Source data
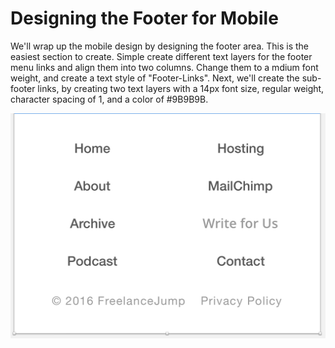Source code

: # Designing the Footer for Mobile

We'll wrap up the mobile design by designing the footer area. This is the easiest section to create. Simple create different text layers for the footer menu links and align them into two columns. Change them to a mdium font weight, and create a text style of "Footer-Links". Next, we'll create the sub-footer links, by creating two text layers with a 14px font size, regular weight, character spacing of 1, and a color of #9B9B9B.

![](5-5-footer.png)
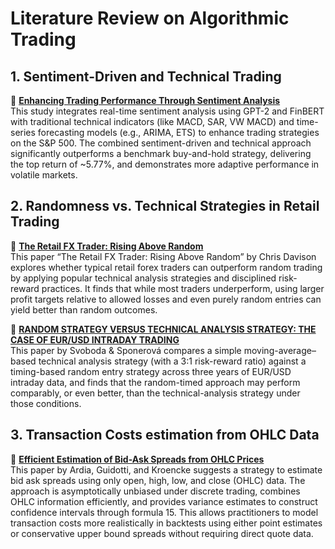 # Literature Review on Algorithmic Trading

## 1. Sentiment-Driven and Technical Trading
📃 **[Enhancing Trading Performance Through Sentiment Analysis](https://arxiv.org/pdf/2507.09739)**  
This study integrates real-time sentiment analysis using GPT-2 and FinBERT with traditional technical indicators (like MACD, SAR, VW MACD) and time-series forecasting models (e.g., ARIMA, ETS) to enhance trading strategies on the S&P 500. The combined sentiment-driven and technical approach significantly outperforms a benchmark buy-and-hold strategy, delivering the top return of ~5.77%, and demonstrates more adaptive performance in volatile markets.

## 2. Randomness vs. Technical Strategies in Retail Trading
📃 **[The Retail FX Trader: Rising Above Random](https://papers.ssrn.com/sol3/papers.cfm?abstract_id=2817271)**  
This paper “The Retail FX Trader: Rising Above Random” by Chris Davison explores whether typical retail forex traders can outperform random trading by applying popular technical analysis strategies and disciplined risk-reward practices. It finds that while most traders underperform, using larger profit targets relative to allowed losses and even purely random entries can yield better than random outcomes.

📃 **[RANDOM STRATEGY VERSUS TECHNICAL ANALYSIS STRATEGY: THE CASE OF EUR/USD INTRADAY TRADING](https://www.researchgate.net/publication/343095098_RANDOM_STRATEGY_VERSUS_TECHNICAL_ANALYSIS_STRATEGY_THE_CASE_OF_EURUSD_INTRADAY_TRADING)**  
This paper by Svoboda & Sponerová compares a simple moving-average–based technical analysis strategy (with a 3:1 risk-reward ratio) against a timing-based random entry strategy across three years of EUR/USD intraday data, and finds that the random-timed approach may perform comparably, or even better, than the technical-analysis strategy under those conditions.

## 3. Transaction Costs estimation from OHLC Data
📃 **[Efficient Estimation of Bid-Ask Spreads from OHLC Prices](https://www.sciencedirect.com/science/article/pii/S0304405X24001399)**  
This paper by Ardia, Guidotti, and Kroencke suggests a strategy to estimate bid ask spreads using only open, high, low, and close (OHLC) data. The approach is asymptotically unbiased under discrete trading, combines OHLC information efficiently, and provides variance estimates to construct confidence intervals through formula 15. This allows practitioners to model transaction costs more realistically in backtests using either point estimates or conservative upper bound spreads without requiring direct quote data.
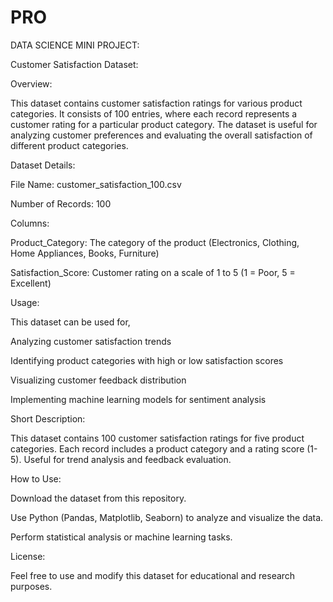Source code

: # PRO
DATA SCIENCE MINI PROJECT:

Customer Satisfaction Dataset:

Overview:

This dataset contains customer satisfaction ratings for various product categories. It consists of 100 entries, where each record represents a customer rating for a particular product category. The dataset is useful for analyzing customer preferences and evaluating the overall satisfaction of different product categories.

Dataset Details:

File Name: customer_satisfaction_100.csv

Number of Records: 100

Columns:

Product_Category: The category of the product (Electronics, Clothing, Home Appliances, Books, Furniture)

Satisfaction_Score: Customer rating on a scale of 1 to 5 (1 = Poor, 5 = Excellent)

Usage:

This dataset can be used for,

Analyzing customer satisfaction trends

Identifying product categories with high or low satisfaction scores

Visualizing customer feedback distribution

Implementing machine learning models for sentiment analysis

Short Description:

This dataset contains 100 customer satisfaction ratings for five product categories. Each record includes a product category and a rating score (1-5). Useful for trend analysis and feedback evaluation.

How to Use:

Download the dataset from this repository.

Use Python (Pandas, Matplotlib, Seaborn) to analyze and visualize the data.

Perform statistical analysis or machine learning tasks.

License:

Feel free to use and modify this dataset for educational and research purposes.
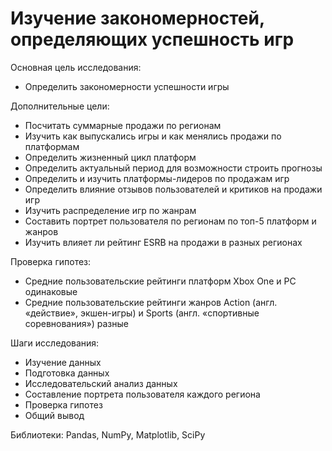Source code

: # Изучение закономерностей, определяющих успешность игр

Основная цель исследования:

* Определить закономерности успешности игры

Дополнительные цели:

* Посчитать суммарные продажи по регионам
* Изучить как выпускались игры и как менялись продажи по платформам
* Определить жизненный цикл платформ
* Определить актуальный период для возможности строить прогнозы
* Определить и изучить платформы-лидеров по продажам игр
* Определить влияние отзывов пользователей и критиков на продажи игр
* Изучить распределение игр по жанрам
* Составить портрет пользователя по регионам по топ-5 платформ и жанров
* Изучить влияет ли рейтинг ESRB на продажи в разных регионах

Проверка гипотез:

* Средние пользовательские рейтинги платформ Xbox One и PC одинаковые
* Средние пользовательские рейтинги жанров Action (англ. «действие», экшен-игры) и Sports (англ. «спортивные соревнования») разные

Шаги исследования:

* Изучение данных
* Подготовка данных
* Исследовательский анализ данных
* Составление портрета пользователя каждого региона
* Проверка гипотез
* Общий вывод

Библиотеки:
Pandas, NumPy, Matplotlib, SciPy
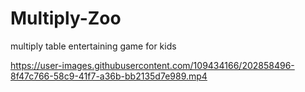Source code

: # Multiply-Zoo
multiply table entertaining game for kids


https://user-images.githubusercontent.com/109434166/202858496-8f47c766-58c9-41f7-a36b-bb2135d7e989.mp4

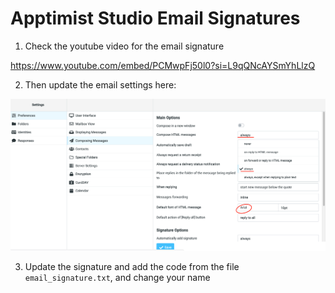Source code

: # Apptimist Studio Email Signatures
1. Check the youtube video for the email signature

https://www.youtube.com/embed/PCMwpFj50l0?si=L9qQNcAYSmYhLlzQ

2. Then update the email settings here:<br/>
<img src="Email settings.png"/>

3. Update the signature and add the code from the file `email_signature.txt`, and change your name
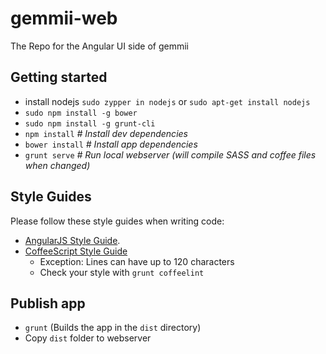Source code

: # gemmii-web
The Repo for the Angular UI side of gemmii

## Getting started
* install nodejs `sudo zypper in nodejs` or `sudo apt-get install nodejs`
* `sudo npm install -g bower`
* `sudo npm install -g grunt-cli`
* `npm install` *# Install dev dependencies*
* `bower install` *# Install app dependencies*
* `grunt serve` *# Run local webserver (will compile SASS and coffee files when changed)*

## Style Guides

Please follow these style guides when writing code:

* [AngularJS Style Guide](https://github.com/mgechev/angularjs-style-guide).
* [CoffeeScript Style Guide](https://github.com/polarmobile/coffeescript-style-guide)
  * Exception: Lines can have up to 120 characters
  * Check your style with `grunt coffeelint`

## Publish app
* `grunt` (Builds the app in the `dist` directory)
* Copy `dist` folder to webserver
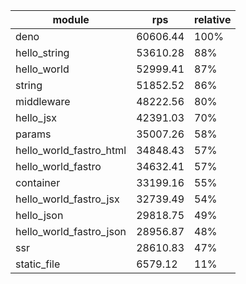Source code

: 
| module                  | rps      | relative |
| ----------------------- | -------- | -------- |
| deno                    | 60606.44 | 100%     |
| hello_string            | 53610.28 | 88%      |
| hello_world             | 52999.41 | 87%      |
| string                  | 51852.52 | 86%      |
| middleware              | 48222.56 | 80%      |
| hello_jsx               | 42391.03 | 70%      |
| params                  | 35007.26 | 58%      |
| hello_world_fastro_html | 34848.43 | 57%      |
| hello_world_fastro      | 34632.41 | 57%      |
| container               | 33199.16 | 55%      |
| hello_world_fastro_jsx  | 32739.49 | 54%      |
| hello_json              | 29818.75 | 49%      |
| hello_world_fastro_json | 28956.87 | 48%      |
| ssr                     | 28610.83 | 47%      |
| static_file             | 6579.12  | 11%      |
==
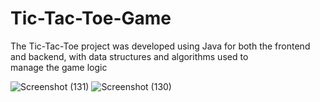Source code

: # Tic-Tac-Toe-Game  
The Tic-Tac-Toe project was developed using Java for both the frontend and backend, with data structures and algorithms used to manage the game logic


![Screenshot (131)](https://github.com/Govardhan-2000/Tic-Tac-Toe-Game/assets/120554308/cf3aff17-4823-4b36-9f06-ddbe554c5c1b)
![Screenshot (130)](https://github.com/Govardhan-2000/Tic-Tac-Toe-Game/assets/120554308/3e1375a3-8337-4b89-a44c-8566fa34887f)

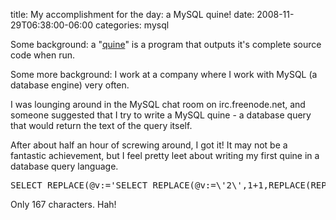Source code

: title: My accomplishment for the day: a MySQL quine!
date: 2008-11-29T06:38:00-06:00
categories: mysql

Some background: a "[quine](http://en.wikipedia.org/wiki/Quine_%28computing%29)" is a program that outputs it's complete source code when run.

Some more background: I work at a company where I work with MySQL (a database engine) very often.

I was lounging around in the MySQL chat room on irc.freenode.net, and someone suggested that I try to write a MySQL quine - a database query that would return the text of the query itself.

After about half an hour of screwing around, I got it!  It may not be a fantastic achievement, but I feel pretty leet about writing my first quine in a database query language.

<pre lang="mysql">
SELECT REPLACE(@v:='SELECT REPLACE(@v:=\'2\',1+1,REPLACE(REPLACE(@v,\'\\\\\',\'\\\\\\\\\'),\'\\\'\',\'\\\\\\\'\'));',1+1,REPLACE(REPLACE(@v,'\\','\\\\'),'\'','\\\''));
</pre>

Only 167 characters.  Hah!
---
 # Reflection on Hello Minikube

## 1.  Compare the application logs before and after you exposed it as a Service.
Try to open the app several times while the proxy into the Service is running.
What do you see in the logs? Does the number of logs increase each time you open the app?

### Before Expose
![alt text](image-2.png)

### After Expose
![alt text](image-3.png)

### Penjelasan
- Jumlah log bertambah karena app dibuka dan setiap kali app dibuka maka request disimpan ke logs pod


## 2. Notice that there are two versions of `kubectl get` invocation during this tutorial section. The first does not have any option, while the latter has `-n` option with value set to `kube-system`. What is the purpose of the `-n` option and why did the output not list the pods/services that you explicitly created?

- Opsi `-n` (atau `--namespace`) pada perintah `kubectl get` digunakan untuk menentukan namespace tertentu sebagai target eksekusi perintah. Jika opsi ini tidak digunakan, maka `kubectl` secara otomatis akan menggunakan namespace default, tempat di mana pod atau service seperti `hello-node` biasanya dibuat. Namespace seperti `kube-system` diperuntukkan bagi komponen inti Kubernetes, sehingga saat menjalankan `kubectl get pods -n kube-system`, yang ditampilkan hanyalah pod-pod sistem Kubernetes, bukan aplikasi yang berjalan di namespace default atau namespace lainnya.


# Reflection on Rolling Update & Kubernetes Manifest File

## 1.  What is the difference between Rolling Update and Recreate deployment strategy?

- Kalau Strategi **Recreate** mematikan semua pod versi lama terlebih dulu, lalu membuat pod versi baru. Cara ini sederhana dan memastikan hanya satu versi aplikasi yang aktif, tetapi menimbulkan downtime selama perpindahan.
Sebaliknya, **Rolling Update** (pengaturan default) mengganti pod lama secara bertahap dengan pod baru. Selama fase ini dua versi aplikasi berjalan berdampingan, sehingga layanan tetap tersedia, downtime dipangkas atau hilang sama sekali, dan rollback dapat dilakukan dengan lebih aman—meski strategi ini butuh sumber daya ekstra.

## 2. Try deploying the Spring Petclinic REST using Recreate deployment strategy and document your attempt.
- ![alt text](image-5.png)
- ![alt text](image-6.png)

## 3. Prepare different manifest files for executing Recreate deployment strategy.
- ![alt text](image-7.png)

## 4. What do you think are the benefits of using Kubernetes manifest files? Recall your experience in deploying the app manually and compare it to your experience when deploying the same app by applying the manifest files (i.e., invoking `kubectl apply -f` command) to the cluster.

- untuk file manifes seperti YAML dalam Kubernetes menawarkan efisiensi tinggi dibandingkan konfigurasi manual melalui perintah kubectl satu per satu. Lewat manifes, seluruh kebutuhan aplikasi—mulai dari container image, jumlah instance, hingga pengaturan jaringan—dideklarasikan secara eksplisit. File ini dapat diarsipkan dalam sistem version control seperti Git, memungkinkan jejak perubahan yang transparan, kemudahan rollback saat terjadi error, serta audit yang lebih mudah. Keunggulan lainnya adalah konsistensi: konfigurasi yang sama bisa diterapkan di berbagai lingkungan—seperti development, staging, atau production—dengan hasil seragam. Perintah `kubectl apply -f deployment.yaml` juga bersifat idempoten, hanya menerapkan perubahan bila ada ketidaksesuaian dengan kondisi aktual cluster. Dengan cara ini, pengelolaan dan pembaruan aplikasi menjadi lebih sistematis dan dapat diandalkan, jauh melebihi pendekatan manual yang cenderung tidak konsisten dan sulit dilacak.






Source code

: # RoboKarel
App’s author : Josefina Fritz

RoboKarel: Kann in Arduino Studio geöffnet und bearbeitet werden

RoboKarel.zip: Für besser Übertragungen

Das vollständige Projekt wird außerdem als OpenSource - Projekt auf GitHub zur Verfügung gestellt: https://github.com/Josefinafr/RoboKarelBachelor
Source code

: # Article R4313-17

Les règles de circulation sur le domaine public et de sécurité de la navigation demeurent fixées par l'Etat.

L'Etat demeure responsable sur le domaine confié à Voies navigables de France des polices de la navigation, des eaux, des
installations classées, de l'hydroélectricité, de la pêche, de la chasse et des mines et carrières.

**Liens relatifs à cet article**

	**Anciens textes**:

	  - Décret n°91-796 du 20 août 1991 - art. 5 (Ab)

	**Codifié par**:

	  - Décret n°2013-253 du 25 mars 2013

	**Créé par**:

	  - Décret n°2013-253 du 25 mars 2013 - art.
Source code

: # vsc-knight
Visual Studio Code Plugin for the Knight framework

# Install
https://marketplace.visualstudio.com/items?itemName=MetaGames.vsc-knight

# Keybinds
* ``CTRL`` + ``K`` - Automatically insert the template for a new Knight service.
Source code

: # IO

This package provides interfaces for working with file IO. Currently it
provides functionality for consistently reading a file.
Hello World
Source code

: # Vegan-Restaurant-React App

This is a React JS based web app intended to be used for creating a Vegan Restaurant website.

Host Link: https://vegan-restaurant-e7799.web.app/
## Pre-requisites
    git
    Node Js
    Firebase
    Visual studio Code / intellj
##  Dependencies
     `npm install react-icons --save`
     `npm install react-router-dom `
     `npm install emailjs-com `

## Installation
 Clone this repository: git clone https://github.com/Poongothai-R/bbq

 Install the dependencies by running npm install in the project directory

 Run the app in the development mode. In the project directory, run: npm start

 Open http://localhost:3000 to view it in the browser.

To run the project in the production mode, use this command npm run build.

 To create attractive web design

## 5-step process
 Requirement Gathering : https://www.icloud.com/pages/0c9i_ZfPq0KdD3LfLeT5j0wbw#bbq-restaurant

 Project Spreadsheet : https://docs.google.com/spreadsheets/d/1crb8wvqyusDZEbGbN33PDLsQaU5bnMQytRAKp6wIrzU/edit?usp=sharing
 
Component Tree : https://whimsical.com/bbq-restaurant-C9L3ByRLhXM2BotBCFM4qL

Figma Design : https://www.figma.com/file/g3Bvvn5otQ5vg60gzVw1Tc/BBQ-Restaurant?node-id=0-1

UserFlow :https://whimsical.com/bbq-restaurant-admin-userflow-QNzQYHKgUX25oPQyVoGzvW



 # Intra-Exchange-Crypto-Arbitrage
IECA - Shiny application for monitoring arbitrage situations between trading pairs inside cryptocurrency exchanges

● **Instructions to follow**: When a line in the entries above holds the word "assets", add it to the count, then state only the count.

● **Solution**: 2